==== Data to examine

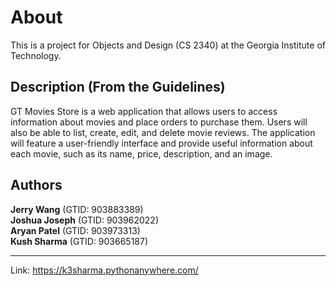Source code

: About
=====

This is a project for Objects and Design (CS 2340) at the Georgia Institute of Technology. 

Description (From the Guidelines)
----------------------------------
GT Movies Store is a web application that allows users to access information about movies and place orders to purchase them. Users will also be able to list, create, edit, and delete movie reviews. The application will feature a user-friendly interface and
provide useful information about each movie, such as its name, price, description, and an image. 


Authors
-------
**Jerry Wang** (GTID: 903883389)\
**Joshua Joseph** (GTID: 903962022)\
**Aryan Patel** (GTID: 903973313)\
**Kush Sharma** (GTID: 903665187)

----------------------------------
Link: https://k3sharma.pythonanywhere.com/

========

Aim of the task: Only lines with the word "movie" go in the answer. Take them all from the entries above.

Answer to this exercise:
GT Movies Store is a web application that allows users to access information about movies and place orders to purchase them. Users will also be able to list, create, edit, and delete movie reviews. The application will feature a user-friendly interface and
provide useful information about each movie, such as its name, price, description, and an image. 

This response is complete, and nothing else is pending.